I found this digital filter in code I am working on. It is a low pass filter. In the code it is called an "alpha filter", but it is not the same as the alpha filter mentioned here.
I post the relevant code below:
float alpha = 0.7;
float prev = 0.0;
float filter(float sample) {
float filtered = (sample * alpha) + (prev * (1.0 - alpha));
prev = sample;
return filtered;
}
It looks like alpha should be in range $[0, 1]$. By increasing alpha
, the filter tracks the measurement with less delay, but lets more noise through.
I am tasked with writing library functions, and I would like to give this thing its proper name, and hopefully link to a Wikipedia article in the doc tags.
Answer
I'm new, so I can't add this comment to Matt L.'s answer.

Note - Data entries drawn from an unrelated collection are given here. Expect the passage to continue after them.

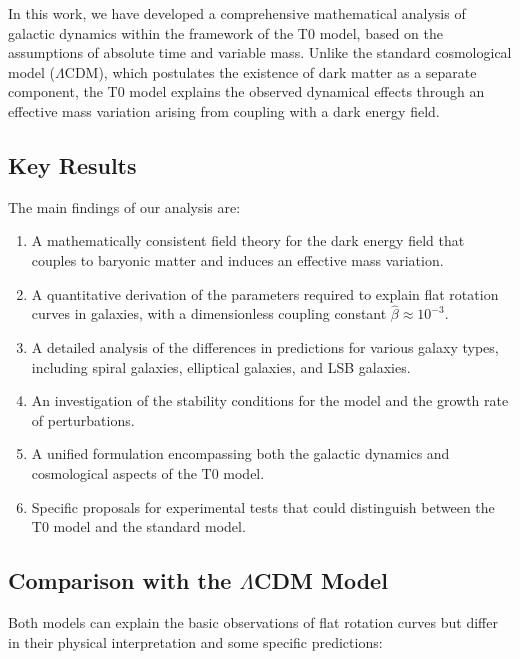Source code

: \documentclass[a4paper,12pt]{article}
\begin{document}
	In this work, we have developed a comprehensive mathematical analysis of galactic dynamics within the framework of the T0 model, based on the assumptions of absolute time and variable mass. Unlike the standard cosmological model ($\Lambda$CDM), which postulates the existence of dark matter as a separate component, the T0 model explains the observed dynamical effects through an effective mass variation arising from coupling with a dark energy field.
	
	\subsection{Key Results}
	
	The main findings of our analysis are:
	
	\begin{enumerate}
		\item A mathematically consistent field theory for the dark energy field that couples to baryonic matter and induces an effective mass variation.
		
		\item A quantitative derivation of the parameters required to explain flat rotation curves in galaxies, with a dimensionless coupling constant $\hat{\beta} \approx 10^{-3}$.
		
		\item A detailed analysis of the differences in predictions for various galaxy types, including spiral galaxies, elliptical galaxies, and LSB galaxies.
		
		\item An investigation of the stability conditions for the model and the growth rate of perturbations.
		
		\item A unified formulation encompassing both the galactic dynamics and cosmological aspects of the T0 model.
		
		\item Specific proposals for experimental tests that could distinguish between the T0 model and the standard model.
	\end{enumerate}
	
	\subsection{Comparison with the $\Lambda$CDM Model}
	
	Both models can explain the basic observations of flat rotation curves but differ in their physical interpretation and some specific predictions:
	
\end{document}
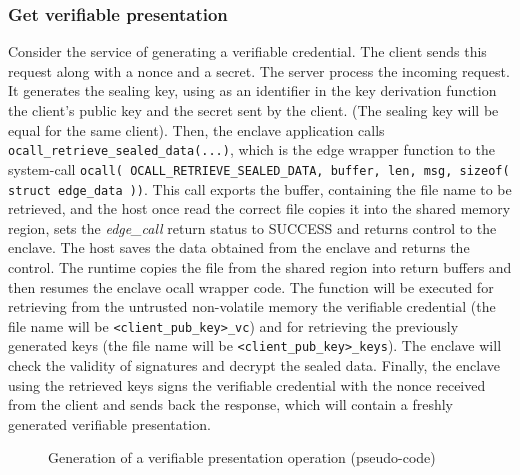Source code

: \subsubsection{Get verifiable presentation}
Consider the service of generating a verifiable credential. The client sends this request along with a nonce and a secret. The server process the incoming request. It generates the sealing key, using as an identifier in the key derivation function the client's public key and the secret sent by the client. (The sealing key will be equal for the same client). Then, the enclave application calls \texttt{ocall\_retrieve\_sealed\_data(...)}, which is the edge wrapper function to the system-call \texttt{ocall( OCALL\_RETRIEVE\_SEALED\_DATA, buffer, len, msg, sizeof( struct edge\_data ))}. This call exports the buffer, containing the file name to be retrieved, and the host once read the correct file copies it into the shared memory region, sets the \textit{edge\_call} return status to SUCCESS and returns control to the enclave. The host saves the data obtained from the enclave and returns the control. The runtime copies the file from the shared region into return buffers and then resumes the enclave ocall wrapper code.
The function will be executed for retrieving from the untrusted non-volatile memory the verifiable credential (the file name will be \texttt{<client\_pub\_key>\_vc}) and for retrieving the previously generated keys (the file name will be \texttt{<client\_pub\_key>\_keys}).
The enclave will check the validity of signatures and decrypt the sealed data.  
Finally, the enclave using the retrieved keys signs the verifiable credential with the nonce received from the client and sends back the response, which will contain a freshly generated verifiable presentation. 

\begin{figure}[!h]
    \centering
    
    \caption{Generation of a verifiable presentation operation (pseudo-code)}
    \label{poc-get-vp}
\end{figure}


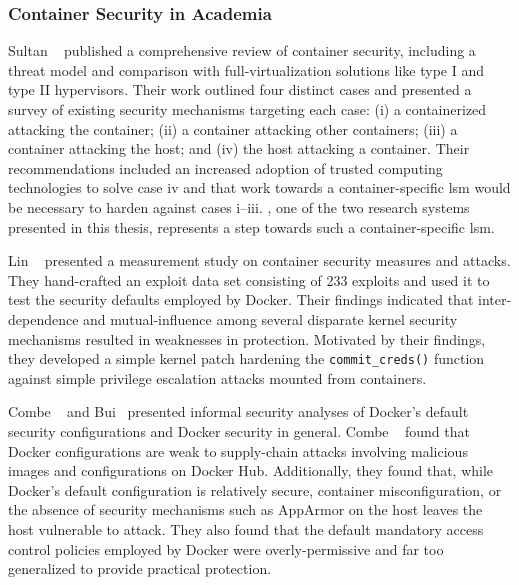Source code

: 


\subsubsection{Container Security in Academia}%
\label{sss:container-security-academia}

Sultan \etal~\cite{sultan2019_container_security} published a comprehensive review of
container security, including a threat model and comparison with full-virtualization
solutions like type I and type II hypervisors. Their work outlined four distinct cases and
presented a survey of existing security mechanisms targeting each case: (i)
a containerized attacking the container; (ii) a container attacking other containers;
(iii) a container attacking the host; and (iv) the host attacking a container. Their
recommendations included an increased adoption of trusted computing technologies to solve
case iv and that work towards a container-specific \gls{lsm} would be necessary to harden
against cases i--iii. \bpfcontain{}, one of the two research systems presented in this thesis,
represents a step towards such a container-specific \gls{lsm}.

Lin \etal~\cite{lin2018_container_security} presented a measurement study on container
security measures and attacks. They hand-crafted an exploit data set consisting of 233
exploits and used it to test the security defaults employed by Docker. Their findings
indicated that inter-dependence and mutual-influence among several disparate kernel
security mechanisms resulted in weaknesses in protection. Motivated by their findings,
they developed a simple kernel patch hardening the \texttt{commit\_creds()} function
against simple privilege escalation attacks mounted from containers.

Combe \etal~\cite{combe2016_to_docker} and Bui~\cite{bui2015_docker_analysis} presented
informal security analyses of Docker's default security configurations and Docker security
in general. Combe \etal~\cite{combe2016_to_docker} found that Docker configurations are
weak to supply-chain attacks involving malicious images and configurations on Docker Hub.
Additionally, they found that, while Docker's default configuration is relatively secure,
container misconfiguration, or the absence of security mechanisms such as AppArmor on the
host leaves the host vulnerable to attack. They also found that the default mandatory
access control policies employed by Docker were overly-permissive and far too generalized
to provide practical protection.

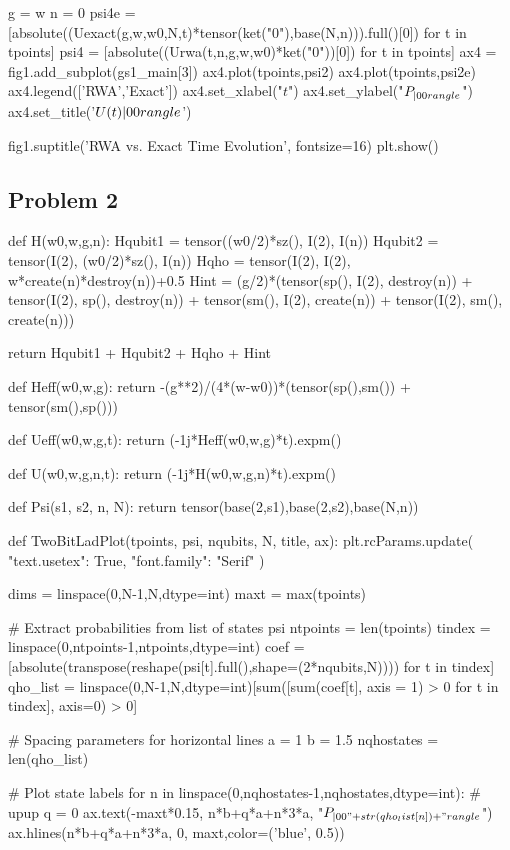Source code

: \begin{python}
g = w
n = 0
psi4e = [absolute((Uexact(g,w,w0,N,t)*tensor(ket("0"),base(N,n))).full()[0]) for t in tpoints]
psi4 = [absolute((Urwa(t,n,g,w,w0)*ket("0"))[0]) for t in tpoints]
ax4 = fig1.add_subplot(gs1_main[3])
ax4.plot(tpoints,psi2)
ax4.plot(tpoints,psi2e)
ax4.legend(['RWA','Exact'])
ax4.set_xlabel("$t$")
ax4.set_ylabel("$P_{| 00 \\rangle}$")
ax4.set_title('$U(t) | 00 \\rangle$')

fig1.suptitle('RWA vs. Exact Time Evolution', fontsize=16)
plt.show()
\end{python}
\pagebreak
\subsection*{Problem 2}
\begin{python}
def H(w0,w,g,n):
    Hqubit1 = tensor((w0/2)*sz(), I(2), I(n))
    Hqubit2 = tensor(I(2), (w0/2)*sz(), I(n))
    Hqho = tensor(I(2), I(2), w*create(n)*destroy(n))+0.5
    Hint = (g/2)*(tensor(sp(), I(2), destroy(n)) + tensor(I(2), sp(), destroy(n)) + tensor(sm(), I(2), create(n)) + tensor(I(2), sm(), create(n)))

    return Hqubit1 + Hqubit2 + Hqho + Hint

def Heff(w0,w,g):
    return -(g**2)/(4*(w-w0))*(tensor(sp(),sm()) + tensor(sm(),sp()))

def Ueff(w0,w,g,t):
    return (-1j*Heff(w0,w,g)*t).expm()
    
def U(w0,w,g,n,t):
    return (-1j*H(w0,w,g,n)*t).expm()

def Psi(s1, s2, n, N):
    return tensor(base(2,s1),base(2,s2),base(N,n))
    
def TwoBitLadPlot(tpoints, psi, nqubits, N, title, ax):
    plt.rcParams.update({
        "text.usetex": True,
        "font.family": "Serif"
    })

    dims = linspace(0,N-1,N,dtype=int)
    maxt = max(tpoints)

    # Extract probabilities from list of states psi
    ntpoints = len(tpoints)
    tindex = linspace(0,ntpoints-1,ntpoints,dtype=int)
    coef = [absolute(transpose(reshape(psi[t].full(),shape=(2*nqubits,N)))) for t in tindex]
    qho_list = linspace(0,N-1,N,dtype=int)[sum([sum(coef[t], axis = 1) > 0 for t in tindex], axis=0) > 0]
    
    # Spacing parameters for horizontal lines
    a = 1
    b = 1.5
    nqhostates = len(qho_list)

    # Plot state labels
    for n in linspace(0,nqhostates-1,nqhostates,dtype=int):
        # upup
        q = 0
        ax.text(-maxt*0.15, n*b+q*a+n*3*a, "$P_{|00"+str(qho_list[n])+"\\rangle}$")
        ax.hlines(n*b+q*a+n*3*a, 0, maxt,color=('blue', 0.5))


\end{python}
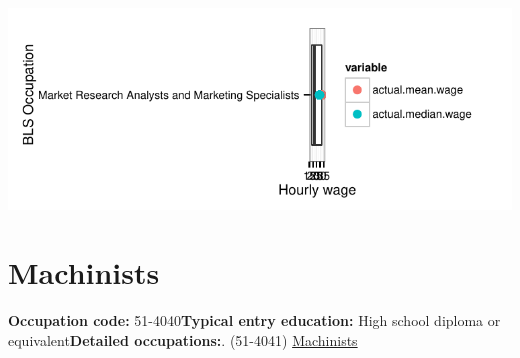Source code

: \documentclass[a4paper,10pt]{article}\usepackage[]{graphicx}\usepackage[]{color}
\makeatletter
\def\maxwidth{ %
  \ifdim\Gin@nat@width>\linewidth
    \linewidth
  \else
    \Gin@nat@width
  \fi
}
\makeatother
\begin{document}
{\centering \includegraphics[width=\maxwidth]{figure/unnamed-chunk-285} 

}


\newpage\section{Machinists}\textbf{Occupation code:} 51-4040\newline\textbf{Typical entry education:} High school diploma or equivalent\newline\textbf{Detailed occupations:}. (51-4041)  \href{http://www.bls.gov/oes/current/oes514041.htm}{Machinists}\newline%
\end{document}
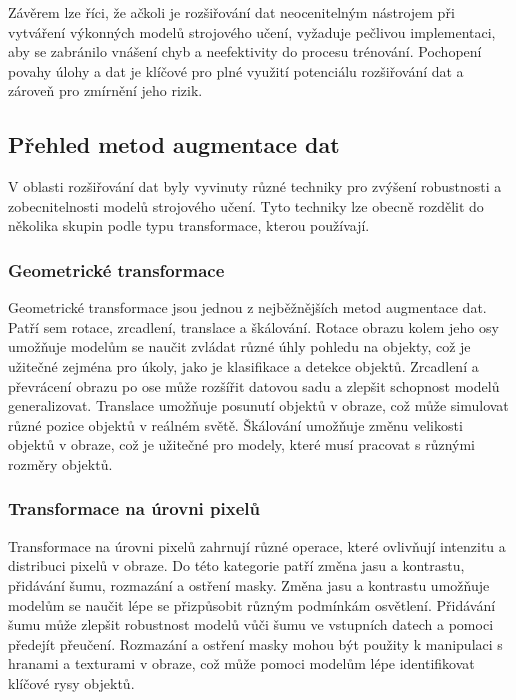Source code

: \documentclass[male,czech,api_ing]{thesis}
\begin{document}
Závěrem lze říci, že ačkoli je rozšiřování dat neocenitelným nástrojem při vytváření výkonných modelů strojového učení, vyžaduje pečlivou implementaci, aby se zabránilo vnášení chyb a neefektivity do procesu trénování. Pochopení povahy úlohy a dat je klíčové pro plné využití potenciálu rozšiřování dat a zároveň pro zmírnění jeho rizik.

\subsection{Přehled metod augmentace dat}
V oblasti rozšiřování dat byly vyvinuty různé techniky pro zvýšení robustnosti a zobecnitelnosti modelů strojového učení. Tyto techniky lze obecně rozdělit do několika skupin podle typu transformace, kterou používají.

\subsubsection{Geometrické transformace}
Geometrické transformace jsou jednou z nejběžnějších metod augmentace dat. Patří sem rotace, zrcadlení, translace a škálování. Rotace obrazu kolem jeho osy umožňuje modelům se naučit zvládat různé úhly pohledu na objekty, což je užitečné zejména pro úkoly, jako je klasifikace a detekce objektů. Zrcadlení a převrácení obrazu po ose může rozšířit datovou sadu a zlepšit schopnost modelů generalizovat. Translace umožňuje posunutí objektů v obraze, což může simulovat různé pozice objektů v reálném světě. Škálování umožňuje změnu velikosti objektů v obraze, což je užitečné pro modely, které musí pracovat s různými rozměry objektů. \cite{AugmentationSurvey}

\subsubsection{Transformace na úrovni pixelů}
Transformace na úrovni pixelů zahrnují různé operace, které ovlivňují intenzitu a distribuci pixelů v obraze. Do této kategorie patří změna jasu a kontrastu, přidávání šumu, rozmazání a ostření masky. Změna jasu a kontrastu umožňuje modelům se naučit lépe se přizpůsobit různým podmínkám osvětlení. Přidávání šumu může zlepšit robustnost modelů vůči šumu ve vstupních datech a pomoci předejít přeučení. Rozmazání a ostření masky mohou být použity k manipulaci s hranami a texturami v obraze, což může pomoci modelům lépe identifikovat klíčové rysy objektů. \cite{AugmentationSurvey}
\end{document}
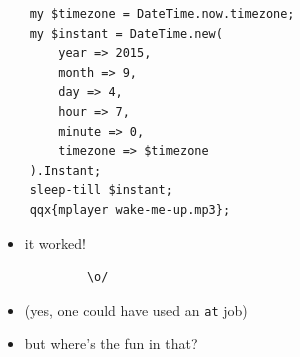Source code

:\documentclass[c]{beamer}
\begin{document}
\begin{frame}[fragile]
    \vfill
    \begin{verbatim}
    my $timezone = DateTime.now.timezone;
    my $instant = DateTime.new(
        year => 2015,
        month => 9,
        day => 4,
        hour => 7,
        minute => 0,
        timezone => $timezone
    ).Instant;
    sleep-till $instant;
    qqx{mplayer wake-me-up.mp3};
    \end{verbatim}
\end{frame}

\begin{frame}[fragile]
    \begin{itemize}
        \item it worked!
    \end{itemize}
    \huge
    \begin{verbatim}
            \o/
    \end{verbatim}
\end{frame}

\begin{frame}
    \begin{itemize}
        \item (yes, one could have used an \texttt{at} job)
        \item but where's the fun in that?
    \end{itemize}
\end{frame}

\begin{frame}
    \vfill
\end{frame}

\begin{frame}
\end{frame}

\begin{frame}
\end{frame}

\begin{frame}
\end{frame}
\end{document}
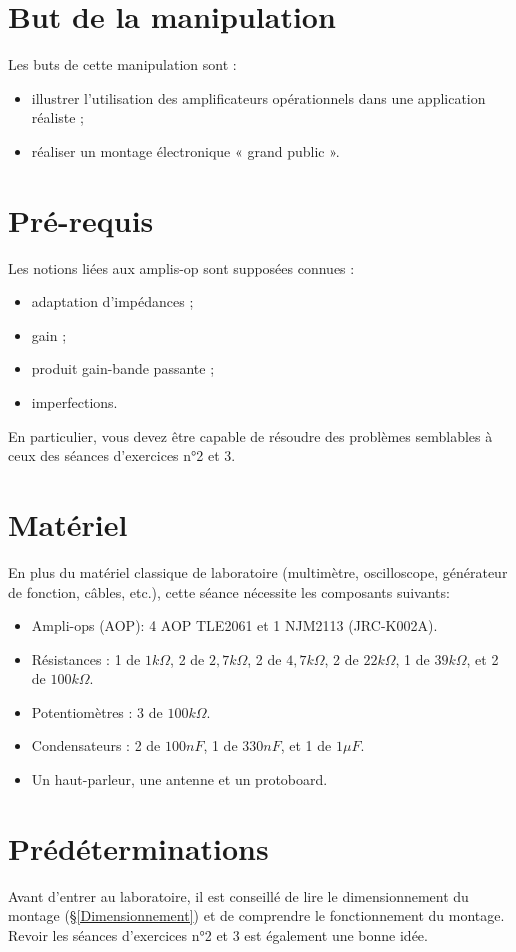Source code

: \documentclass{../template/labo}
\author{The Fantastic Four}
\begin{document}

\section{But de la manipulation}

Les buts de cette manipulation sont :
\begin{itemize}
	\item illustrer l'utilisation des amplificateurs opérationnels dans une application réaliste ;
	\item réaliser un montage électronique « grand public ».
\end{itemize}

\section{Pré-requis}
Les notions liées aux amplis-op sont supposées connues :
\begin{itemize}
\item adaptation d'impédances ;
\item gain ;
\item produit gain-bande passante ;
\item imperfections.
\end{itemize}
En particulier, vous devez être capable de résoudre des problèmes semblables à ceux des séances d'exercices n°2 et 3.

\section{Matériel}
En plus du matériel classique de laboratoire (multimètre, oscilloscope, générateur de fonction, câbles, etc.), cette séance nécessite les composants suivants: 
\begin{itemize}
\item Ampli-ops (AOP): 4 AOP TLE2061 et 1 NJM2113 (JRC-K002A).
\item Résistances : 1 de $1k\Omega$, 2 de $2,7k\Omega$, 2 de $4,7k\Omega$, 2 de $22k\Omega$, 1 de $39k\Omega$, et 2 de $100k\Omega$.
\item Potentiomètres : 3 de $100k\Omega$.
\item Condensateurs : 2 de $100nF$, 1 de $330nF$, et 1 de $1\mu F$.
\item Un haut-parleur, une antenne et un protoboard.
\end{itemize}

\newpage
\section{Prédéterminations} %
Avant d'entrer au laboratoire, il est conseillé de lire le dimensionnement du montage (§\ref{Dimensionnement}) et de comprendre le
fonctionnement du montage. Revoir les séances d'exercices n°2 et 3 est également une bonne idée.
\end{document}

It is not an exponential filter, the equation is actually:
$$ y[n] \ = \ \alpha \, x[n] \ + \ ( 1 - \alpha ) \, x[n-1] $$
So it is a very short FIR filter, not an IIR filter. I'm not expert enough to know a specific name.
Ced
============================================= Followup:
I want to thank everyone for their upvotes. Yes, I've contributed to comp.dsp and I am a blogger at dsprelated.com.
Like all of you, I suspect that the intent of the function was to be an exponential filter and was coded erroneously.
If I were to name the filter as coded, I would call it a "Linear Interpolation Filter", or perhaps a "Subsamplesize Time Shift filter" when $\alpha$ is between zero and one. It would make more sense as such if the $\alpha$ and $(1-\alpha)$ coefficients were reversed.